WORK ITEM ::
Output all the entries word for word. Omit the pictures.

(Saved entries)
----------------------------------------

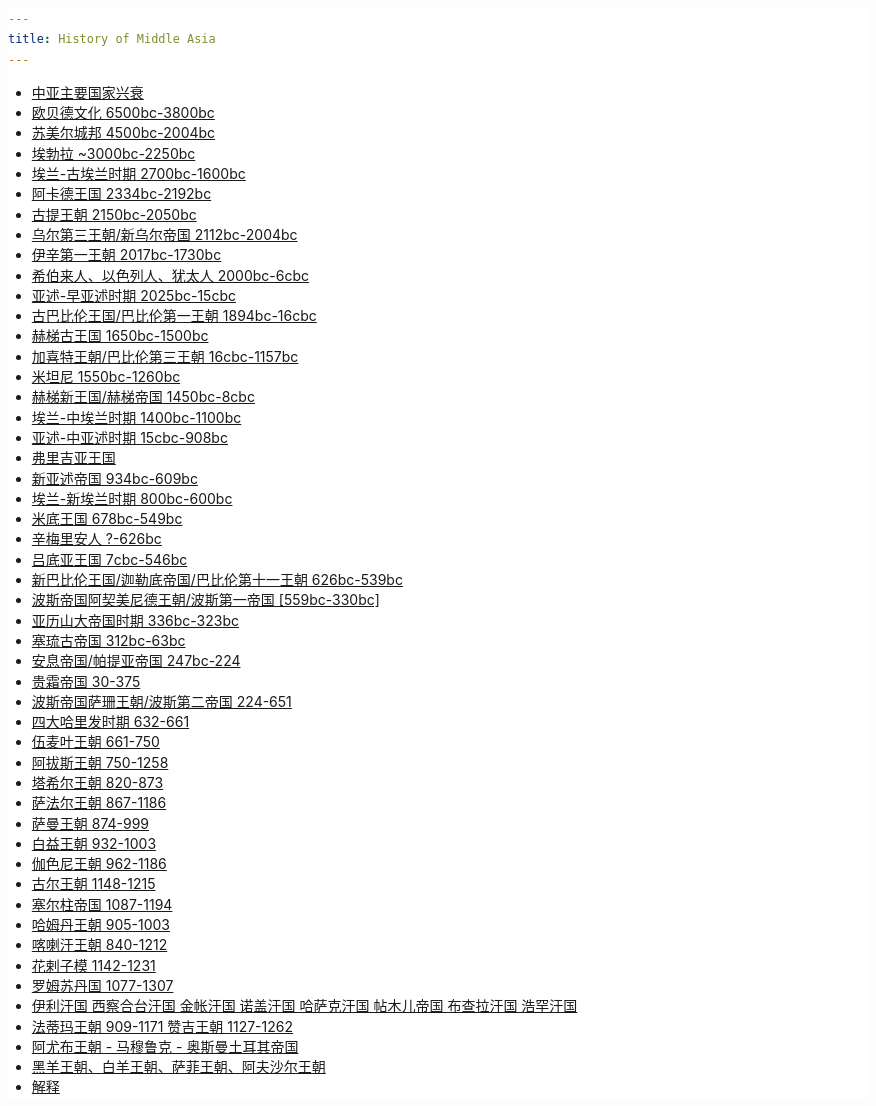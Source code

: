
 ```yaml
---
title: History of Middle Asia
---
```


- [中亚主要国家兴衰](#中亚主要国家兴衰)
- [欧贝德文化 6500bc-3800bc](#欧贝德文化-6500bc-3800bc)
- [苏美尔城邦 4500bc-2004bc](#苏美尔城邦-4500bc-2004bc)
- [埃勃拉 ~3000bc-2250bc](#埃勃拉-3000bc-2250bc)
- [埃兰-古埃兰时期 2700bc-1600bc](#埃兰-古埃兰时期-2700bc-1600bc)
- [阿卡德王国 2334bc-2192bc](#阿卡德王国-2334bc-2192bc)
- [古提王朝 2150bc-2050bc](#古提王朝-2150bc-2050bc)
- [乌尔第三王朝/新乌尔帝国 2112bc-2004bc](#乌尔第三王朝新乌尔帝国-2112bc-2004bc)
- [伊辛第一王朝 2017bc-1730bc](#伊辛第一王朝-2017bc-1730bc)
- [希伯来人、以色列人、犹太人 2000bc-6cbc](#希伯来人以色列人犹太人-2000bc-6cbc)
- [亚述-早亚述时期 2025bc-15cbc](#亚述-早亚述时期-2025bc-15cbc)
- [古巴比伦王国/巴比伦第一王朝 1894bc-16cbc](#古巴比伦王国巴比伦第一王朝-1894bc-16cbc)
- [赫梯古王国 1650bc-1500bc](#赫梯古王国-1650bc-1500bc)
- [加喜特王朝/巴比伦第三王朝 16cbc-1157bc](#加喜特王朝巴比伦第三王朝-16cbc-1157bc)
- [米坦尼 1550bc-1260bc](#米坦尼-1550bc-1260bc)
- [赫梯新王国/赫梯帝国 1450bc-8cbc](#赫梯新王国赫梯帝国-1450bc-8cbc)
- [埃兰-中埃兰时期 1400bc-1100bc](#埃兰-中埃兰时期-1400bc-1100bc)
- [亚述-中亚述时期 15cbc-908bc](#亚述-中亚述时期-15cbc-908bc)
- [弗里吉亚王国](#弗里吉亚王国)
- [新亚述帝国 934bc-609bc](#新亚述帝国-934bc-609bc)
- [埃兰-新埃兰时期 800bc-600bc](#埃兰-新埃兰时期-800bc-600bc)
- [米底王国 678bc-549bc](#米底王国-678bc-549bc)
- [辛梅里安人 ?-626bc](#辛梅里安人--626bc)
- [吕底亚王国 7cbc-546bc](#吕底亚王国-7cbc-546bc)
- [新巴比伦王国/迦勒底帝国/巴比伦第十一王朝 626bc-539bc](#新巴比伦王国迦勒底帝国巴比伦第十一王朝-626bc-539bc)
- [波斯帝国阿契美尼德王朝/波斯第一帝国 \[559bc-330bc\]](#波斯帝国阿契美尼德王朝波斯第一帝国-559bc-330bc)
- [亚历山大帝国时期 336bc-323bc](#亚历山大帝国时期-336bc-323bc)
- [塞琉古帝国 312bc-63bc](#塞琉古帝国-312bc-63bc)
- [安息帝国/帕提亚帝国 247bc-224](#安息帝国帕提亚帝国-247bc-224)
- [贵霜帝国 30-375](#贵霜帝国-30-375)
- [波斯帝国萨珊王朝/波斯第二帝国 224-651](#波斯帝国萨珊王朝波斯第二帝国-224-651)
- [四大哈里发时期 632-661](#四大哈里发时期-632-661)
- [伍麦叶王朝 661-750](#伍麦叶王朝-661-750)
- [阿拔斯王朝 750-1258](#阿拔斯王朝-750-1258)
- [塔希尔王朝 820-873](#塔希尔王朝-820-873)
- [萨法尔王朝 867-1186](#萨法尔王朝-867-1186)
- [萨曼王朝 874-999](#萨曼王朝-874-999)
- [白益王朝 932-1003](#白益王朝-932-1003)
- [伽色尼王朝 962-1186](#伽色尼王朝-962-1186)
- [古尔王朝 1148-1215](#古尔王朝-1148-1215)
- [塞尔柱帝国 1087-1194](#塞尔柱帝国-1087-1194)
- [哈姆丹王朝 905-1003](#哈姆丹王朝-905-1003)
- [喀喇汗王朝 840-1212](#喀喇汗王朝-840-1212)
- [花剌子模 1142-1231](#花剌子模-1142-1231)
- [罗姆苏丹国 1077-1307](#罗姆苏丹国-1077-1307)
- [伊利汗国 西察合台汗国 金帐汗国 诺盖汗国 哈萨克汗国 帖木儿帝国 布查拉汗国 浩罕汗国](#伊利汗国-西察合台汗国-金帐汗国-诺盖汗国-哈萨克汗国-帖木儿帝国-布查拉汗国-浩罕汗国)
- [法蒂玛王朝 909-1171 赞吉王朝 1127-1262](#法蒂玛王朝-909-1171-赞吉王朝-1127-1262)
- [阿尤布王朝 - 马穆鲁克 - 奥斯曼土耳其帝国](#阿尤布王朝---马穆鲁克---奥斯曼土耳其帝国)
- [黑羊王朝、白羊王朝、萨菲王朝、阿夫沙尔王朝](#黑羊王朝白羊王朝萨菲王朝阿夫沙尔王朝)
- [解释](#解释)


[^shanmite]: [闪米特人/Semitic People]，是语言、文化上的分支，指起源于阿拉伯半岛和叙利亚沙漠的游牧民族。[闪米特语族]包括古代两河流域的阿卡德语跟其延伸的两种方言所分化的语言──亚述语和巴比伦语，以及现代的阿拉伯语和埃塞俄比亚的阿姆哈拉语、亚拉姆语（亚兰语）、希伯来语和马耳他语等。*得名*:来源于《圣经》中对于外族的记载，一些人被认为是[诺亚/Noah]的儿子[闪姆/Sham]的后代（希伯来人的敌人被认为是[含/Ham]的后代，也是诺亚之子）。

----------------------------------------

RESPONSE BOX ::
Source code

:
 ```yaml
---
title: History of Middle Asia
---
```


- [中亚主要国家兴衰](#中亚主要国家兴衰)
- [欧贝德文化 6500bc-3800bc](#欧贝德文化-6500bc-3800bc)
- [苏美尔城邦 4500bc-2004bc](#苏美尔城邦-4500bc-2004bc)
- [埃勃拉 ~3000bc-2250bc](#埃勃拉-3000bc-2250bc)
- [埃兰-古埃兰时期 2700bc-1600bc](#埃兰-古埃兰时期-2700bc-1600bc)
- [阿卡德王国 2334bc-2192bc](#阿卡德王国-2334bc-2192bc)
- [古提王朝 2150bc-2050bc](#古提王朝-2150bc-2050bc)
- [乌尔第三王朝/新乌尔帝国 2112bc-2004bc](#乌尔第三王朝新乌尔帝国-2112bc-2004bc)
- [伊辛第一王朝 2017bc-1730bc](#伊辛第一王朝-2017bc-1730bc)
- [希伯来人、以色列人、犹太人 2000bc-6cbc](#希伯来人以色列人犹太人-2000bc-6cbc)
- [亚述-早亚述时期 2025bc-15cbc](#亚述-早亚述时期-2025bc-15cbc)
- [古巴比伦王国/巴比伦第一王朝 1894bc-16cbc](#古巴比伦王国巴比伦第一王朝-1894bc-16cbc)
- [赫梯古王国 1650bc-1500bc](#赫梯古王国-1650bc-1500bc)
- [加喜特王朝/巴比伦第三王朝 16cbc-1157bc](#加喜特王朝巴比伦第三王朝-16cbc-1157bc)
- [米坦尼 1550bc-1260bc](#米坦尼-1550bc-1260bc)
- [赫梯新王国/赫梯帝国 1450bc-8cbc](#赫梯新王国赫梯帝国-1450bc-8cbc)
- [埃兰-中埃兰时期 1400bc-1100bc](#埃兰-中埃兰时期-1400bc-1100bc)
- [亚述-中亚述时期 15cbc-908bc](#亚述-中亚述时期-15cbc-908bc)
- [弗里吉亚王国](#弗里吉亚王国)
- [新亚述帝国 934bc-609bc](#新亚述帝国-934bc-609bc)
- [埃兰-新埃兰时期 800bc-600bc](#埃兰-新埃兰时期-800bc-600bc)
- [米底王国 678bc-549bc](#米底王国-678bc-549bc)
- [辛梅里安人 ?-626bc](#辛梅里安人--626bc)
- [吕底亚王国 7cbc-546bc](#吕底亚王国-7cbc-546bc)
- [新巴比伦王国/迦勒底帝国/巴比伦第十一王朝 626bc-539bc](#新巴比伦王国迦勒底帝国巴比伦第十一王朝-626bc-539bc)
- [波斯帝国阿契美尼德王朝/波斯第一帝国 \[559bc-330bc\]](#波斯帝国阿契美尼德王朝波斯第一帝国-559bc-330bc)
- [亚历山大帝国时期 336bc-323bc](#亚历山大帝国时期-336bc-323bc)
- [塞琉古帝国 312bc-63bc](#塞琉古帝国-312bc-63bc)
- [安息帝国/帕提亚帝国 247bc-224](#安息帝国帕提亚帝国-247bc-224)
- [贵霜帝国 30-375](#贵霜帝国-30-375)
- [波斯帝国萨珊王朝/波斯第二帝国 224-651](#波斯帝国萨珊王朝波斯第二帝国-224-651)
- [四大哈里发时期 632-661](#四大哈里发时期-632-661)
- [伍麦叶王朝 661-750](#伍麦叶王朝-661-750)
- [阿拔斯王朝 750-1258](#阿拔斯王朝-750-1258)
- [塔希尔王朝 820-873](#塔希尔王朝-820-873)
- [萨法尔王朝 867-1186](#萨法尔王朝-867-1186)
- [萨曼王朝 874-999](#萨曼王朝-874-999)
- [白益王朝 932-1003](#白益王朝-932-1003)
- [伽色尼王朝 962-1186](#伽色尼王朝-962-1186)
- [古尔王朝 1148-1215](#古尔王朝-1148-1215)
- [塞尔柱帝国 1087-1194](#塞尔柱帝国-1087-1194)
- [哈姆丹王朝 905-1003](#哈姆丹王朝-905-1003)
- [喀喇汗王朝 840-1212](#喀喇汗王朝-840-1212)
- [花剌子模 1142-1231](#花剌子模-1142-1231)
- [罗姆苏丹国 1077-1307](#罗姆苏丹国-1077-1307)
- [伊利汗国 西察合台汗国 金帐汗国 诺盖汗国 哈萨克汗国 帖木儿帝国 布查拉汗国 浩罕汗国](#伊利汗国-西察合台汗国-金帐汗国-诺盖汗国-哈萨克汗国-帖木儿帝国-布查拉汗国-浩罕汗国)
- [法蒂玛王朝 909-1171 赞吉王朝 1127-1262](#法蒂玛王朝-909-1171-赞吉王朝-1127-1262)
- [阿尤布王朝 - 马穆鲁克 - 奥斯曼土耳其帝国](#阿尤布王朝---马穆鲁克---奥斯曼土耳其帝国)
- [黑羊王朝、白羊王朝、萨菲王朝、阿夫沙尔王朝](#黑羊王朝白羊王朝萨菲王朝阿夫沙尔王朝)
- [解释](#解释)


[^shanmite]: [闪米特人/Semitic People]，是语言、文化上的分支，指起源于阿拉伯半岛和叙利亚沙漠的游牧民族。[闪米特语族]包括古代两河流域的阿卡德语跟其延伸的两种方言所分化的语言──亚述语和巴比伦语，以及现代的阿拉伯语和埃塞俄比亚的阿姆哈拉语、亚拉姆语（亚兰语）、希伯来语和马耳他语等。*得名*:来源于《圣经》中对于外族的记载，一些人被认为是[诺亚/Noah]的儿子[闪姆/Sham]的后代（希伯来人的敌人被认为是[含/Ham]的后代，也是诺亚之子）。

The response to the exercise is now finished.